蘇曼青和陸月嬌遠遠不在一個級別,如果連她的消息都能泄露,那位背後之人可想而知有多厲害......
翌日。
服裝廠休息日,陸愛國和範文芳一大早打電話讓陸月嬌他們過去吃飯。
正好兩個孩子一大早就被高加華帶了過去,陸月嬌討個清閑,掛斷電話後就開始收拾東西出門。
兩家距離不遠。
沈賀牽著她的手,緩緩走在熟悉的水泥路上。
清晨的路燈還未熄滅。
泛黃的光影落在沈賀身上,高大的身形更添一絲神秘。
陸月嬌輕輕抿唇,捏了捏他的指腹,回頭觀察他,有些小心翼翼不敢深入。
沈賀眼眸微斂,沉聲中透著不解之色:“月嬌,你想看我的話,可以直接看。”
陸月嬌一瞬慌張,莫名有些被拆穿的羞愧。
她微頓,有些不好意思的承認:“這路燈照著你還挺好看。”
“嗯,我知道我好看。”
沈賀大言不慚。
陸月嬌又被嗆住。
沈賀嘴角不自覺微勾,他低聲笑,後又正經起來。
“每次走這條路的時候,我總能看到一些畫麵,和你有關?”
“你恢複記憶了?”
“一點點。”
沈賀對此有些抱歉,他知道大家很想讓他恢複記憶,可他沒這個本領,隻能一點點窺探腦海中的記憶碎片。
“你是沈賀,恢複記憶與否都沒有關係,知道嗎?”
陸月嬌能感受到沈賀的著急,輕聲安慰。
“嗯。”
沈賀笑著,默默點頭。
不久後,二人到達,陸家大門敞開,明顯是給他們留了門!隻是此時似乎並不太平。
餘霞手裏正在忙活,因為在氣頭上,動作難免重一些,屋裏劈裏啪啦作響,但她心裏有規矩,沒讓碗筷磕了碰了。
“陸雲飛,做人要講道理,咱們夫妻拿了別人的錢,那就不能再得寸進尺!月嬌是什麽人你我都知道,她已經答應過給我找工作,那就不會食言,你聽明白了嗎?”

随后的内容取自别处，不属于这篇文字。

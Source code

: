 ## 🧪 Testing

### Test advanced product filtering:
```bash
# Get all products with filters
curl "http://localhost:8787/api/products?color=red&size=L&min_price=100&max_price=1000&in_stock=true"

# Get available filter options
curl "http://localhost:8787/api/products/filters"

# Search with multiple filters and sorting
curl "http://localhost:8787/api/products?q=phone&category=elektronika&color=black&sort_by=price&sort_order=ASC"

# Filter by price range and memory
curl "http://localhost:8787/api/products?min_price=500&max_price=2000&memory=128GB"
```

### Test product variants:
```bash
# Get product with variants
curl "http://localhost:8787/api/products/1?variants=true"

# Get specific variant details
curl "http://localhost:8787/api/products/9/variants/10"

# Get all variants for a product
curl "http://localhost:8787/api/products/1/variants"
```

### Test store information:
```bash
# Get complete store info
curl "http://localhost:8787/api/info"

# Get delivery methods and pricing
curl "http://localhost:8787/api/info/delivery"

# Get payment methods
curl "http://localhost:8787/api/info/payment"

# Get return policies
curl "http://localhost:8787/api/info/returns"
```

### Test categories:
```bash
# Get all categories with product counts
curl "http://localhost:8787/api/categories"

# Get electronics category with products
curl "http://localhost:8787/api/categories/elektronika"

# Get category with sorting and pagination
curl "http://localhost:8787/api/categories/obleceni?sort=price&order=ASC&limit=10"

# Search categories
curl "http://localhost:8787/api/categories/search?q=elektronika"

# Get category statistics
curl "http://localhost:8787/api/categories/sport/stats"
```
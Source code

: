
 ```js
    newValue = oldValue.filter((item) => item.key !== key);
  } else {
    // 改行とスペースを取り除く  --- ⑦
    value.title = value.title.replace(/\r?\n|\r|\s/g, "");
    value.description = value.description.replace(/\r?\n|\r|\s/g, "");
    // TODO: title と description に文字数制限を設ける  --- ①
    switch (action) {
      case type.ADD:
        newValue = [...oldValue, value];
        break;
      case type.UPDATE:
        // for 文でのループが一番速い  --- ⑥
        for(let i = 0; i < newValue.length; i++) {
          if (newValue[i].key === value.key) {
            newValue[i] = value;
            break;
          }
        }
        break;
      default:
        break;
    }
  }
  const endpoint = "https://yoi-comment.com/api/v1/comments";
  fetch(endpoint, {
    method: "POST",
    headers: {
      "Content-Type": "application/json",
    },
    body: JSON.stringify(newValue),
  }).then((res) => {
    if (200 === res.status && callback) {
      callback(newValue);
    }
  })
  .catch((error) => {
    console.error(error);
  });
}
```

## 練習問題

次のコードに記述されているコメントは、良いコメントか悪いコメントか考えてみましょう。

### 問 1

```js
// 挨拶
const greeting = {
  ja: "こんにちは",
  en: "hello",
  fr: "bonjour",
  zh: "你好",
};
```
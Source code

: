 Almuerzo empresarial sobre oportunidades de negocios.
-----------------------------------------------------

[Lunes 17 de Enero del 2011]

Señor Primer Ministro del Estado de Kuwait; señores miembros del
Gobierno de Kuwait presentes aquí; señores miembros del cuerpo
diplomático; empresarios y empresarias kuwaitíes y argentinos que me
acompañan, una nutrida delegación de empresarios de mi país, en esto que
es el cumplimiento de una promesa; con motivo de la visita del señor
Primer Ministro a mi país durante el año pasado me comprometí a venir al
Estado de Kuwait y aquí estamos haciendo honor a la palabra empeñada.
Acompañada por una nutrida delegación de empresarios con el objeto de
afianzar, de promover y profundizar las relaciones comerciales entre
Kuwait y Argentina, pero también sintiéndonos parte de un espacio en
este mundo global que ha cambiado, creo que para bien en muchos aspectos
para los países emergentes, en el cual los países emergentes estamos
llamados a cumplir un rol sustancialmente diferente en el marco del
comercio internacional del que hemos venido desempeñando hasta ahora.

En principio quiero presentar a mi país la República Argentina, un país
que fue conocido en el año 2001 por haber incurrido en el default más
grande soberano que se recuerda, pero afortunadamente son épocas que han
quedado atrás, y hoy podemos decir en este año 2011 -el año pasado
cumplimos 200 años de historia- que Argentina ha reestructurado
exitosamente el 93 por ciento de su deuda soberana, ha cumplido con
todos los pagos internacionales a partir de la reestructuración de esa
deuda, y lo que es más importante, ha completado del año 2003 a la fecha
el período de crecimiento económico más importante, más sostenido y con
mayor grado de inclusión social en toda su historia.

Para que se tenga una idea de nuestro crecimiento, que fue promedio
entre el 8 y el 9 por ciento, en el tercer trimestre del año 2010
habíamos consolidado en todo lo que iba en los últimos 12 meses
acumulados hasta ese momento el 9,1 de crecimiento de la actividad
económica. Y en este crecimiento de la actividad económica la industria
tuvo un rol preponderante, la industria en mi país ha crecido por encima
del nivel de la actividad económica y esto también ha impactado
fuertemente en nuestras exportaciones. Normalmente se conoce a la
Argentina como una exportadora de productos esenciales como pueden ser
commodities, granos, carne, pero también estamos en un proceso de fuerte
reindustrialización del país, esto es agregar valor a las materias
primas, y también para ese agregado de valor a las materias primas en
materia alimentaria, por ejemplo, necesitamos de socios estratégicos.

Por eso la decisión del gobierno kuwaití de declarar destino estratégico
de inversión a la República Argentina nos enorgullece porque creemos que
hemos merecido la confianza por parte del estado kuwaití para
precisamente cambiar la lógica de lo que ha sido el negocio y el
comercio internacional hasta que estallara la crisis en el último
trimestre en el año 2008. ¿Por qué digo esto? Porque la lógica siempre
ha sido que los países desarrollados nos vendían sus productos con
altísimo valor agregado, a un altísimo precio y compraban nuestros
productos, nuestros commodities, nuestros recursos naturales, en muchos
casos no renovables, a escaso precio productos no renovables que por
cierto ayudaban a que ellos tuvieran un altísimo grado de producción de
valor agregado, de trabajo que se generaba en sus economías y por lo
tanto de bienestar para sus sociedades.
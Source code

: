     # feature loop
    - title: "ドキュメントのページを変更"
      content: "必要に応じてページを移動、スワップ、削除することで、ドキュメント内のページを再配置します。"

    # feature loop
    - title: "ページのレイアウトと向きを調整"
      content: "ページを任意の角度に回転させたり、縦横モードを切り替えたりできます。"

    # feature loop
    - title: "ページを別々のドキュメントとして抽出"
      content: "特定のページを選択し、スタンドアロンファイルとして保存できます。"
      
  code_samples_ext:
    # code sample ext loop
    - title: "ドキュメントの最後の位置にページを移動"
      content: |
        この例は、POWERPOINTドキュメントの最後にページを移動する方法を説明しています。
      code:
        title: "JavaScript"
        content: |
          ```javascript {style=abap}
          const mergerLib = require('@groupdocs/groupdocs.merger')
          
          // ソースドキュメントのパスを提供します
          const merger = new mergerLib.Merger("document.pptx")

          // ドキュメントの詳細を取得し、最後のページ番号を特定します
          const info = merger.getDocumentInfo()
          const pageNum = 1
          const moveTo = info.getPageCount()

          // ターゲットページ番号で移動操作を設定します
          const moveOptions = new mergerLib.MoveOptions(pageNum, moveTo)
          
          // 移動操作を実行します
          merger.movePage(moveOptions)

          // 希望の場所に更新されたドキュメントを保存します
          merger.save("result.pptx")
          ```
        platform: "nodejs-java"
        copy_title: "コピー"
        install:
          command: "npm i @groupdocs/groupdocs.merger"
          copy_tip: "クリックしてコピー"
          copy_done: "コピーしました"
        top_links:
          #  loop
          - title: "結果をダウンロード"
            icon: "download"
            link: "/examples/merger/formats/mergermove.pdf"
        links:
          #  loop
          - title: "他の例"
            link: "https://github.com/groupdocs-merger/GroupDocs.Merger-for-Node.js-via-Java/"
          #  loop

陸雲飛哼哼著,擺明沒有將餘霞的話放在眼裏,他坐在躺椅上翹二郎腿,說的每個字都帶著諷刺:“她是什麽人?她是我妹。陸月嬌什麽德行我最清楚?她就是說一套做一套,別看她表麵一副笑嘻嘻的樣子,這個女人要是想算計你,隻怕你連條退路都沒有。我不知道你是蠢還是傻,怎麽就相信她了?”
“我就相信,怎麽了!同樣是姓陸的,我看你妹的為人就比你好了不少。”
餘霞現在兜裏有錢,底氣也足,因而對陸雲飛的態度漸漸端正起來。
陸雲飛被說的老大不滿意:“餘霞,你給我小心點。我要是不讓你留在京城,你到時候隻怕連個住的地方都沒有。”
夫妻二人吵得熱火朝天。
陸月嬌和沈賀在門口站著,沒打算進去。
正巧在這時。
出門買菜的陸愛國和範文芳回來,後麵還跟著個苦力工陸敬業。
“怎麽不進去啊?”
陸愛國慈祥的招呼。
陸月嬌指了指屋子,餘霞和陸雲飛吵架的聲音又飄了出來。
“這兩個人,一天都不知道消停,我去處理他們。”
陸愛國是長輩,他出麵比陸月嬌管用。
夫妻二人很快休了戰!又聽說陸月嬌就在門口,不免有些慌張。
“剛才的事你別在意,我不著急,再說你才剛回廠裏,哪有這麽快往裏麵安排人的功夫!這不是找別人說嗎?我理解你的。”餘霞害怕日後兩家會有尷尬,趕緊用手擦了擦圍裙,走過來和陸月嬌解釋。
陸月嬌倒也沒在意:“沒事。”
給餘霞安排工作這件事的確是她沒有考慮好。
陸雲飛依舊有怨言:“月嬌,不是哥說你,你說你和妹夫現在也是有頭有臉的人,那怎麽的也在外麵能說幾句話吧!不說讓你們幫襯家裏,就是把前麵答應過的事做好,這也不難吧?”
“哥,你能不能閉嘴?”
陸敬業實在受不了陸雲飛這德行,當眾製止。
陸雲飛表情一僵。
範文芳正好將他拽到一邊教育:“你妹妹妹夫好不容易來吃頓飯,給我消停點。再說你妹夫還生病呢!你是專門讓人看我們陸家笑話是嗎?”
陸雲飛這段時間在家裏作妖不斷,大家都對他頗有怨言。
不然就餘霞工作這事他們左右也該幫著說句話。
陸雲飛愈發覺得心裏沒味,他聽話的沒再開口,一個人悶聲坐在餐桌對麵。
早中兩餐吃的還算順暢。
一家人東南西北的聊天,歡聲笑語幾乎沒有停過。
等到下午。
陸愛國和範文芳出去散步,整個客廳隻剩下陸月嬌和餘霞。